Stored data entries:
* * * * * * *

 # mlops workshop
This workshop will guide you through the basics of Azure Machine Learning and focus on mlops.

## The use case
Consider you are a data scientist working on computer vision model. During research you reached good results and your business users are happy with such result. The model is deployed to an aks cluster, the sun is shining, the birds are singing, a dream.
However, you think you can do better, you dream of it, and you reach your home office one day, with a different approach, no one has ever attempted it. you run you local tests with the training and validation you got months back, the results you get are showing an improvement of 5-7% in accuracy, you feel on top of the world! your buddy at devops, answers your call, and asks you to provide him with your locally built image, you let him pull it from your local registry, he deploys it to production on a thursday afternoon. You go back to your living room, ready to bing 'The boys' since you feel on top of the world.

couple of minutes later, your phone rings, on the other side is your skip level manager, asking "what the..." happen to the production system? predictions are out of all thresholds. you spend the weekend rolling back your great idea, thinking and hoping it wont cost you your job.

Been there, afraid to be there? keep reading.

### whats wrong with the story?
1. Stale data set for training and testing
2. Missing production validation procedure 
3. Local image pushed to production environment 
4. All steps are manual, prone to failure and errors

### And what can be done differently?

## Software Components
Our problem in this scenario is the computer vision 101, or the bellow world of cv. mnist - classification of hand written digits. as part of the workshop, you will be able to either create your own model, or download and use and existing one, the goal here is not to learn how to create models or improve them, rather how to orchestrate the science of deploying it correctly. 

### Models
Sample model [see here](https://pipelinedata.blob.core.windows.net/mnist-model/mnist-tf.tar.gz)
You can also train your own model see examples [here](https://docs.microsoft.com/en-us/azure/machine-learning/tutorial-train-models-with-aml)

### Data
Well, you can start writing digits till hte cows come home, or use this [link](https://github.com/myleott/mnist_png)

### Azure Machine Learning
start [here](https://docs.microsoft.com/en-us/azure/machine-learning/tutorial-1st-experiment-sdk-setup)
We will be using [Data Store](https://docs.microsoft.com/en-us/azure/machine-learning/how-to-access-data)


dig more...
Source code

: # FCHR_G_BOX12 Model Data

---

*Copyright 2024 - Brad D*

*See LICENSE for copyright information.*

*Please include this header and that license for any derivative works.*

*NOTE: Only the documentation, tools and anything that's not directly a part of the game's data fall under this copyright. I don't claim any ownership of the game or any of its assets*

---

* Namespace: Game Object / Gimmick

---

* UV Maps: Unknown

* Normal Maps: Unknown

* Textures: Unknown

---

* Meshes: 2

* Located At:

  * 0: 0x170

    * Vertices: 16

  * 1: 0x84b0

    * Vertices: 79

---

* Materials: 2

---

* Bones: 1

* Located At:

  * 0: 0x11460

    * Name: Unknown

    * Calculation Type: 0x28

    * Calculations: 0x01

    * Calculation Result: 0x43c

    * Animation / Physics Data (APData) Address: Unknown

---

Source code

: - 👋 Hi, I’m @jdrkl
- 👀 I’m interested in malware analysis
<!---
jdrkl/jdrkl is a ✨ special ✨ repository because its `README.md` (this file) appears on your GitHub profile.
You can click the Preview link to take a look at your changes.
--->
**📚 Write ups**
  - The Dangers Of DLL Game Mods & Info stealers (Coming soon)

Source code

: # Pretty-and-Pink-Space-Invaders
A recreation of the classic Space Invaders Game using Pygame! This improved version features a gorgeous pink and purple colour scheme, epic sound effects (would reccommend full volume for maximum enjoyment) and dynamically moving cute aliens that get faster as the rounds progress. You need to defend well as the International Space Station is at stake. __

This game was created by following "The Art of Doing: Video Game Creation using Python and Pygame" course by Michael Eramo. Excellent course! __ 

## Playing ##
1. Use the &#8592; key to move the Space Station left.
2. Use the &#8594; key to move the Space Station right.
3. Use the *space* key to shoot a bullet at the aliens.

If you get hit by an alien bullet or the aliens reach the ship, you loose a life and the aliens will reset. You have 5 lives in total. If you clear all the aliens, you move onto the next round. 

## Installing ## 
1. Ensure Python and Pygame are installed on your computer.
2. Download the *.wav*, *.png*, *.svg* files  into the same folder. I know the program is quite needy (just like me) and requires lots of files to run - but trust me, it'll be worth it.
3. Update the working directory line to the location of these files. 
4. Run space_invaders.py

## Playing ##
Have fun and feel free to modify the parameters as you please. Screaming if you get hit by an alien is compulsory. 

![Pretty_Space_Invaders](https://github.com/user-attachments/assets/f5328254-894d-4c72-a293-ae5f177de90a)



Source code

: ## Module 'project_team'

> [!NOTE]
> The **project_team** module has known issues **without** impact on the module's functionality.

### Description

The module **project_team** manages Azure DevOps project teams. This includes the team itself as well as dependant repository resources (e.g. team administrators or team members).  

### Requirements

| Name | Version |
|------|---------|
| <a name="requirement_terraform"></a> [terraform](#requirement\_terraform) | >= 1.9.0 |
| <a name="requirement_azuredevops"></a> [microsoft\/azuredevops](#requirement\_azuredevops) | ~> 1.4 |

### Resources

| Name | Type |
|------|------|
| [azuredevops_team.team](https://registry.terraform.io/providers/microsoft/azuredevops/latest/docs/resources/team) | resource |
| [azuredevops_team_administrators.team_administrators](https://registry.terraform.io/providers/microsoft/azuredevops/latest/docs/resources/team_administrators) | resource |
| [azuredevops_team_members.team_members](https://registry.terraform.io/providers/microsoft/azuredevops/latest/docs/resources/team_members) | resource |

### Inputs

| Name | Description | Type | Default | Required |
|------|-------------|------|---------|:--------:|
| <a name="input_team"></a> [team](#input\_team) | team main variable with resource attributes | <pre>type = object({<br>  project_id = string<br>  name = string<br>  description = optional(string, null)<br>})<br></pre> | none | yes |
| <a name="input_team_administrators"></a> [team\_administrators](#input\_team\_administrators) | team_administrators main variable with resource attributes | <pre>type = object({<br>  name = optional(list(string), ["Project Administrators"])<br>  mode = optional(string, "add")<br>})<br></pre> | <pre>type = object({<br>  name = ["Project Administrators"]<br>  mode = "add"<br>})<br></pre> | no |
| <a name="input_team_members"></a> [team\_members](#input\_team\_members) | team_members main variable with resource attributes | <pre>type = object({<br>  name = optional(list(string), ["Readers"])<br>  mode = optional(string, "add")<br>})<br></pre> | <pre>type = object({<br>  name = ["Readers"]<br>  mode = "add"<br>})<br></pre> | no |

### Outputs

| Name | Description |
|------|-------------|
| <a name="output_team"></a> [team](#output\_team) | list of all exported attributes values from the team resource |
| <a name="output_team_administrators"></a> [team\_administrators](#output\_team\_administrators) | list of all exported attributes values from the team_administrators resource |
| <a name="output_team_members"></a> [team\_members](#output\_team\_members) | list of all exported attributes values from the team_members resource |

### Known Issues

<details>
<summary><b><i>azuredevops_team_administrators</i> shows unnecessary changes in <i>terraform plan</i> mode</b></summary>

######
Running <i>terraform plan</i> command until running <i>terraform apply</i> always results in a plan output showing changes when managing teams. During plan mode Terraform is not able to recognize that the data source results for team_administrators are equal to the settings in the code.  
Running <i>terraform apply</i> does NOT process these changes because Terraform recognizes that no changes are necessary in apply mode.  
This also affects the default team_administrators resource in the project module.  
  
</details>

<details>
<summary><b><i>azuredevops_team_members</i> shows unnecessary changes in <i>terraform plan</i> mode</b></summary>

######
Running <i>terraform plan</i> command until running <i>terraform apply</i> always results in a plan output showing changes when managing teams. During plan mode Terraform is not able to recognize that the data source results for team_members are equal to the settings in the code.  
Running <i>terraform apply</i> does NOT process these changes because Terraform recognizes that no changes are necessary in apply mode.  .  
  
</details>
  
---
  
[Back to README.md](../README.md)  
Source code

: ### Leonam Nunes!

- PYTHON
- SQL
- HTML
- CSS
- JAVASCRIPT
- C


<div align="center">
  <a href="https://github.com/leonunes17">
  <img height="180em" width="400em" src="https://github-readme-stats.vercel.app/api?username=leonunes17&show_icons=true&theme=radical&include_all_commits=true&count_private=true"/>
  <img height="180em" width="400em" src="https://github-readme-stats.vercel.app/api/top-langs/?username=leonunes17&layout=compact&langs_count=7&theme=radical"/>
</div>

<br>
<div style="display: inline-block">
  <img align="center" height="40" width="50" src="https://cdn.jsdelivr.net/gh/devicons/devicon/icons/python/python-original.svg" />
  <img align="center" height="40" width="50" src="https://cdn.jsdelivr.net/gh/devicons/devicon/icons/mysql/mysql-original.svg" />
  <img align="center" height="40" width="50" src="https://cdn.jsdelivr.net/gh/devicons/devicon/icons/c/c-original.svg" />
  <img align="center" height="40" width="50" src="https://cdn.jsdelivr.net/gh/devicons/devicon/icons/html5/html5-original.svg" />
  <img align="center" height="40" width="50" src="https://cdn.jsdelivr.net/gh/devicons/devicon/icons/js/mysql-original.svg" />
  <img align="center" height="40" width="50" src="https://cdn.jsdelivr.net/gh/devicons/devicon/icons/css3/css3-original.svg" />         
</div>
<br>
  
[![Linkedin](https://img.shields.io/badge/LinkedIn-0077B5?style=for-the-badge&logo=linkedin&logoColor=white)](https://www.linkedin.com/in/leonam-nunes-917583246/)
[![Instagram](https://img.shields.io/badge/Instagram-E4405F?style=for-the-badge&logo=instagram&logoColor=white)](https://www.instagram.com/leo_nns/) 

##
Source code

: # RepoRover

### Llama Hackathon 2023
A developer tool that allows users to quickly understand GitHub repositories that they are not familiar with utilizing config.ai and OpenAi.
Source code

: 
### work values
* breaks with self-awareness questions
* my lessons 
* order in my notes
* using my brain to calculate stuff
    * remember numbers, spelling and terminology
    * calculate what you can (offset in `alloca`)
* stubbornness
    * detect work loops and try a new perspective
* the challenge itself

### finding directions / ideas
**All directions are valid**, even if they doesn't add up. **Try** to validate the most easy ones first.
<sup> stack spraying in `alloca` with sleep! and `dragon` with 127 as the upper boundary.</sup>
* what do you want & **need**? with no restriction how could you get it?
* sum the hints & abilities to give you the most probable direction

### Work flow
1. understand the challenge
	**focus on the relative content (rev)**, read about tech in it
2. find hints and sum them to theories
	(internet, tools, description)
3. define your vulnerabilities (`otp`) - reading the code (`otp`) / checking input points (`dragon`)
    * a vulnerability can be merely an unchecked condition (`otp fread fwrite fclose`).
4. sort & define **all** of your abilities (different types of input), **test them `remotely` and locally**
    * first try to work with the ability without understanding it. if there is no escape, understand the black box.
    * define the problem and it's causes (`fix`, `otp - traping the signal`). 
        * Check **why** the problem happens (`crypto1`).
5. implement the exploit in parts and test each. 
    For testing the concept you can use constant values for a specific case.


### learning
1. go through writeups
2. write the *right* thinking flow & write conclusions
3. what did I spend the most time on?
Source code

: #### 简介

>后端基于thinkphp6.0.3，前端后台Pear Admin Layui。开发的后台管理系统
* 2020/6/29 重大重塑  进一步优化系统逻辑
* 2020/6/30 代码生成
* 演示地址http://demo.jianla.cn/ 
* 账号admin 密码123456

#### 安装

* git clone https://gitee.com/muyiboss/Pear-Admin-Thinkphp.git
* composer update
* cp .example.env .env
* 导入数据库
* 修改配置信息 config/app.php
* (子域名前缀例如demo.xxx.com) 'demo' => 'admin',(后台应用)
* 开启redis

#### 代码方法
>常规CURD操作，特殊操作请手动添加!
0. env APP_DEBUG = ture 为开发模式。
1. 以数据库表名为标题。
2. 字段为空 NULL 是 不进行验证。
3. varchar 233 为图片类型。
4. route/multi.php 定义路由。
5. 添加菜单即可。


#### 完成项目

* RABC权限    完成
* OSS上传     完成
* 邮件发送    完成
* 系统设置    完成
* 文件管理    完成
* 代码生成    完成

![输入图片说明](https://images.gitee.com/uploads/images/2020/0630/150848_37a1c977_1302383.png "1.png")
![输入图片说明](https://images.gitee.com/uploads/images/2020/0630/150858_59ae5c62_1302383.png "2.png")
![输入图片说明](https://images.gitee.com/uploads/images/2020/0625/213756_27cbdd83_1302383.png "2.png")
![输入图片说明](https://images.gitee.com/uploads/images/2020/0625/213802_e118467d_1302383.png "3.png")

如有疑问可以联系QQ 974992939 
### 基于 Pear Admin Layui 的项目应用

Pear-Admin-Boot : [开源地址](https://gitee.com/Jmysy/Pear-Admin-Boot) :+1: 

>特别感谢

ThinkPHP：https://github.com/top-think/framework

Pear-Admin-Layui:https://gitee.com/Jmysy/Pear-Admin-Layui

* * * * * * *

◆ **EXERCISE INSTRUCTIONS**:
Your answer should consist only of the number of lines in the entries above that include "Maps".

◆ **TASK RESPONSE**:
2